I’m going to tell you two of his tales. One of them saved my life when I went on my first horse-stealing raid. The other, which he spoke at a council-meeting with some Sioux, will give you a better idea of the difference between red men and whites than anything else short of having lived as both, like me.
Several snows had fell and melted since I joined the Cheyenne, and I must have been going on thirteen years of age. We boys was playing war one day and Younger Bear, growing taller by the month, shot a blunt-head arrow with such force that when it struck a lad called Red Dog in the forehead he was knocked cold. I believe it had been aimed at me, but I was ever a shifting target. Old Lodge Skins happened along at the moment in the company of an Indian by the name of Two Babies, who was naked and painted black from head to toe and going out to take an enemy scalp in accord with some vow.
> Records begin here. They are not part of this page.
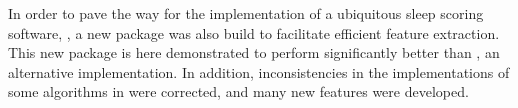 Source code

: In order to pave the way for the implementation of a ubiquitous sleep scoring software,
\pr, a new \py{} package was also build to facilitate efficient feature extraction.
This new package is here demonstrated to perform significantly better than \pyeeg{}\cite{bao_pyeeg:_2011}, an alternative implementation.
In addition, inconsistencies in the implementations of some algorithms in \pyeeg{} were corrected, and many new features were developed.

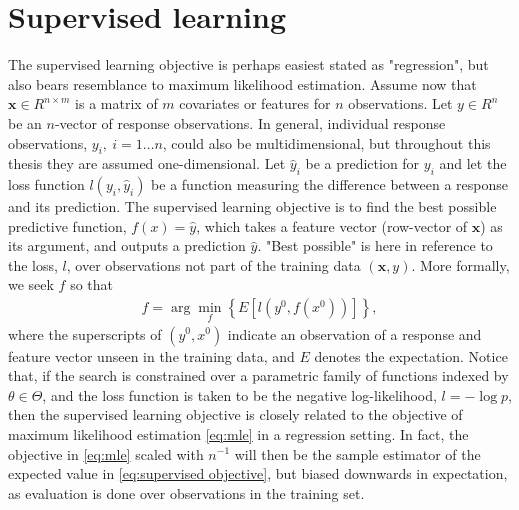 \section{Supervised learning}

The supervised learning objective is perhaps easiest stated as "regression", but also bears resemblance to maximum likelihood estimation.
Assume now that $\mathbf{x}\in R^{n\times m}$ is a matrix of $m$ covariates or features for $n$ observations. Let $y\in R^n$ be an $n$-vector of response observations.
In general, individual response observations, $y_i,~i=1\dots n$, could also be multidimensional, but throughout this thesis they are assumed one-dimensional.
Let $\hat{y}_i$ be a prediction for $y_i$ and let the loss function $l(y_i,\hat{y}_i)$ be a function measuring the difference between a response and its prediction.
The supervised learning objective is to find the best possible predictive function, $f(x)=\hat{y}$, which takes a feature vector (row-vector of $\mathbf{x}$) as its argument, and outputs a prediction $\hat{y}$. "Best possible" is here in reference to the loss, $l$, over observations not part of the training data $(\mathbf{x},y)$.
More formally, we seek $f$ so that
\begin{align}\label{eq:supervised objective}
	\hat{f} = \arg\min_f \left\{ E\left[l(y^0, f(x^0))\right] \right\},
\end{align} 
where the superscripts of $(y^0, x^0)$ indicate an observation of a response and feature vector unseen in the training data, and $E$ denotes the expectation.
Notice that, if the search is constrained over a parametric family of functions indexed by $\theta\in\Theta$, and the loss function is taken to be the negative log-likelihood, $l=-\log p$, then the supervised learning objective is closely related to the objective of maximum likelihood estimation \eqref{eq:mle} in a regression setting.
In fact, the objective in \eqref{eq:mle} scaled with $n^{-1}$ will then be the sample estimator of the expected value in \eqref{eq:supervised objective}, but biased downwards in expectation, as evaluation is done over observations in the training set.

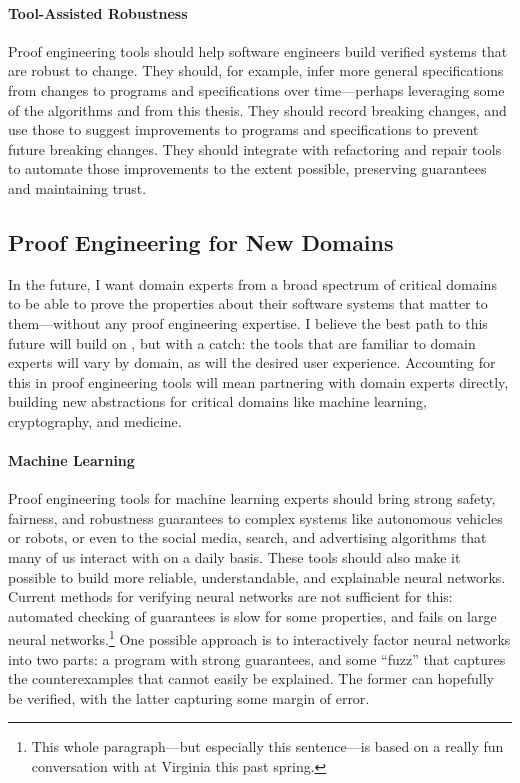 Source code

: \paragraph{Tool-Assisted Robustness}
Proof engineering tools should help software engineers build verified systems that are robust to change.
They should, for example, infer more general specifications from changes to programs and specifications over time---perhaps
leveraging some of the  algorithms and  from this thesis.
They should record breaking changes, and use those to suggest improvements to programs and specifications to prevent future breaking changes.
They should integrate with refactoring and repair tools to automate those improvements to the extent possible,
preserving guarantees and maintaining trust.

\subsection*{Proof Engineering for New Domains}

In the future, I want domain experts from a broad spectrum of critical domains to be able to prove the properties
about their software systems that matter to them---without any proof engineering expertise.
I believe the best path to this future will build on , but with a catch:
the tools that are familiar to domain experts will vary by domain, as will the desired user experience.
Accounting for this in proof engineering tools will mean partnering with domain experts directly,
building new abstractions for critical domains like machine learning, cryptography, and medicine.

\paragraph{Machine Learning}
Proof engineering tools for machine learning experts should bring strong safety, fairness, and robustness guarantees to
complex systems like autonomous vehicles or robots, or even to the social media, search, and advertising algorithms that many of us interact with
on a daily basis. These tools should also make it possible to build more reliable, understandable, and explainable neural networks.
Current methods for verifying neural networks are not sufficient for this: 
automated checking of guarantees is slow for some properties, and fails on large 
neural networks.\footnote{This whole paragraph---but especially this sentence---is based on a really fun conversation with  at Virginia this past spring.}
One possible approach is to interactively factor neural networks into two parts: a program with strong guarantees,
and some ``fuzz'' that captures the counterexamples that cannot easily be explained.
The former can hopefully be verified, with the latter capturing some margin of error.

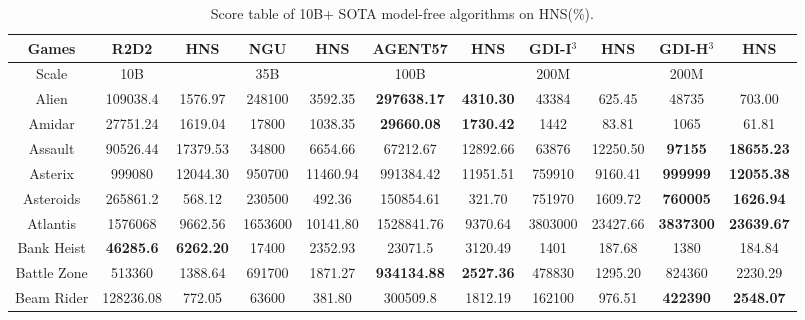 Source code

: \documentclass[nohyperref]{article}
\theoremstyle{plain}
\begin{document}
\begin{table}[!hb]
\footnotesize
\begin{center}
\caption{Score table of 10B+ SOTA  model-free algorithms on HNS(\%).}
\label{Tab:Score table of SOTA  model-free algorithms on HNS.}
\setlength{\tabcolsep}{1.0pt}
\begin{tabular}{| c| c c| c c| c c| c c| c c|}
\hline
 Games & R2D2 & HNS & NGU & HNS & AGENT57 & HNS & GDI-I$^3$ & HNS & GDI-H$^3$ & HNS \\
\hline
Scale  & 10B   &        & 35B &         & 100B     &        & 200M &     &  200M   &\\
\hline
 Alien  & 109038.4 & 1576.97 & 248100 & 3592.35 & \textbf{297638.17} & \textbf{4310.30}             &43384             &625.45                &48735             &703.00       \\
 Amidar & 27751.24 & 1619.04 & 17800  & 1038.35 & \textbf{29660.08}  & \textbf{1730.42}             &1442              &83.81                 &1065              &61.81        \\
 Assault &  90526.44 & 17379.53 & 34800 & 6654.66 & 67212.67 & 12892.66            &63876           &12250.50          &\textbf{97155}        &\textbf{18655.23}     \\
 Asterix &  999080   & 12044.30 & 950700 & 11460.94 & 991384.42 & 11951.51         &759910          &9160.41           &\textbf{999999}       &\textbf{12055.38}     \\
 Asteroids & 265861.2 & 568.12 & 230500 & 492.36   & 150854.61 & 321.70                             &751970            &1609.72               &\textbf{760005}            &\textbf{1626.94}      \\
 Atlantis & 1576068   & 9662.56 & 1653600 & 10141.80 & 1528841.76 & 9370.64                         &3803000           &23427.66              &\textbf{3837300}           &\textbf{23639.67}     \\
 Bank Heist & \textbf{46285.6} & \textbf{6262.20} & 17400   & 2352.93  & 23071.5& 3120.49           &1401              &187.68                &1380              &184.84       \\
 Battle Zone & 513360 & 1388.64 & 691700  & 1871.27  & \textbf{934134.88}& \textbf{2527.36}         &478830            &1295.20               &824360            &2230.29      \\
 Beam Rider & 128236.08 & 772.05 & 63600  & 381.80   & 300509.8 & 1812.19         &162100            &976.51                &\textbf{422390}            &\textbf{2548.07}      \\

\end{tabular}
\end{center}
\end{table}
\end{document}
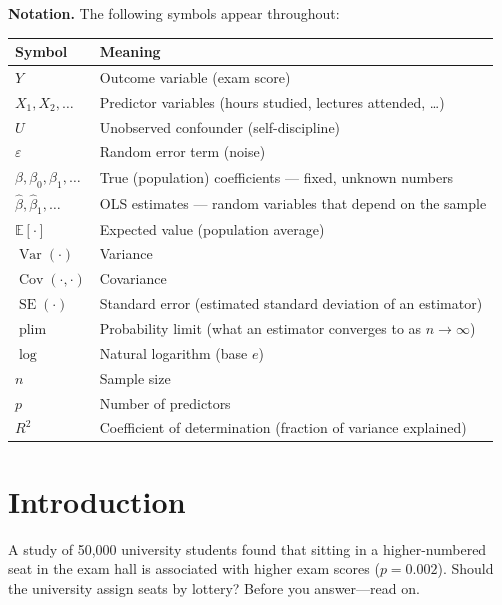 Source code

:\documentclass[11pt,a4paper]{article}
\theoremstyle{definition}
\theoremstyle{plain}
\theoremstyle{remark}
\newcommand{\E}{\mathbb{E}}
\newcommand{\Var}{\operatorname{Var}}
\newcommand{\Cov}{\operatorname{Cov}}
\newcommand{\se}{\operatorname{SE}}
\newcommand{\plim}{\operatorname{plim}}
\newcommand{\bhat}{\hat{\beta}}
\begin{document}
\textbf{Notation.} The following symbols appear throughout:
\begin{center}
\begin{tabular}{@{}ll@{}}
\toprule
\textbf{Symbol} & \textbf{Meaning} \\
\midrule
$Y$ & Outcome variable (exam score) \\
$X_1, X_2, \ldots$ & Predictor variables (hours studied, lectures attended, \ldots) \\
$U$ & Unobserved confounder (self-discipline) \\
$\varepsilon$ & Random error term (noise) \\
$\beta, \beta_0, \beta_1, \ldots$ & True (population) coefficients --- fixed, unknown numbers \\
$\bhat, \bhat_1, \ldots$ & OLS estimates --- random variables that depend on the sample \\
$\E[\cdot]$ & Expected value (population average) \\
$\Var(\cdot)$ & Variance \\
$\Cov(\cdot, \cdot)$ & Covariance \\
$\se(\cdot)$ & Standard error (estimated standard deviation of an estimator) \\
$\plim$ & Probability limit (what an estimator converges to as $n \to \infty$) \\
$\log$ & Natural logarithm (base $e$) \\
$n$ & Sample size \\
$p$ & Number of predictors \\
$R^2$ & Coefficient of determination (fraction of variance explained) \\
\bottomrule
\end{tabular}
\end{center}

\newpage

\section{Introduction}\label{sec:intro}

\begin{coldopen}
A study of 50{,}000 university students found that sitting in a higher-numbered seat in the exam hall is associated with higher exam scores ($p = 0.002$). Should the university assign seats by lottery? Before you answer---read on.
\end{coldopen}
\end{document}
Two Babies just walked by in a kind of trance; but when Old Lodge Skins saw Red Dog laying unconscious, he leaned over him and said: “Come on and eat!” The lad woke up instantly, and the chief sent him over to Buffalo Wallow Woman for a meal, which will cure an Indian of almost anything.
Then Skins said to Younger Bear: “It is a brave warrior who tries to kill his friends.” And the Bear was full of shame.
Old Lodge Skins spread his blanket on the ground, and we all sat around him. His braids was wrapped in weasel fur, and he wore a sort of little scarf ornamented with the old-time beads that dated from before the whites come with their glass jewelry: these was fashioned from the purple section of the ocean shell, and since the Cheyenne lived in the middle of the country, they must have reached the chief by a long history of trading, starting maybe a century or so back when some coastal savage in Oregon or Massachusetts cracked open a clam, sucked down the rubbery meat, and fell with his stone drill to fashion something cunning from the shell.
The chief said: “I’m going to tell you about a warrior who loved his friends. This happened many snows ago, when I was a young man. In those days you seldom saw a gun among us, because we did very little trading with the white men and of course other Indians would keep what firearms they could get hold of. We didn’t even have many iron arrowheads, and in battle we would ride up close to the enemy, hoping to get shot by his arrows so as to get some of those iron points.”
He laughed heartily, and pulled up his legging to show his right calf and its mass of ancient punctures.
“There wasn’t any other way to get them at the time. For horses, we would generally go south to the land of the Snake People, for they are great riders and have the best ponies. It is said the reason for this is that they mate with horses, but I have never seen this with my own eyes.” The Comanche is who he was talking about, the world’s finest riders, excelling other Indians; and whether or not they coupled with mares, I know for a fact they mounted their own women stallion-style, from behind, neighing and snorting; they was all horse-crazy.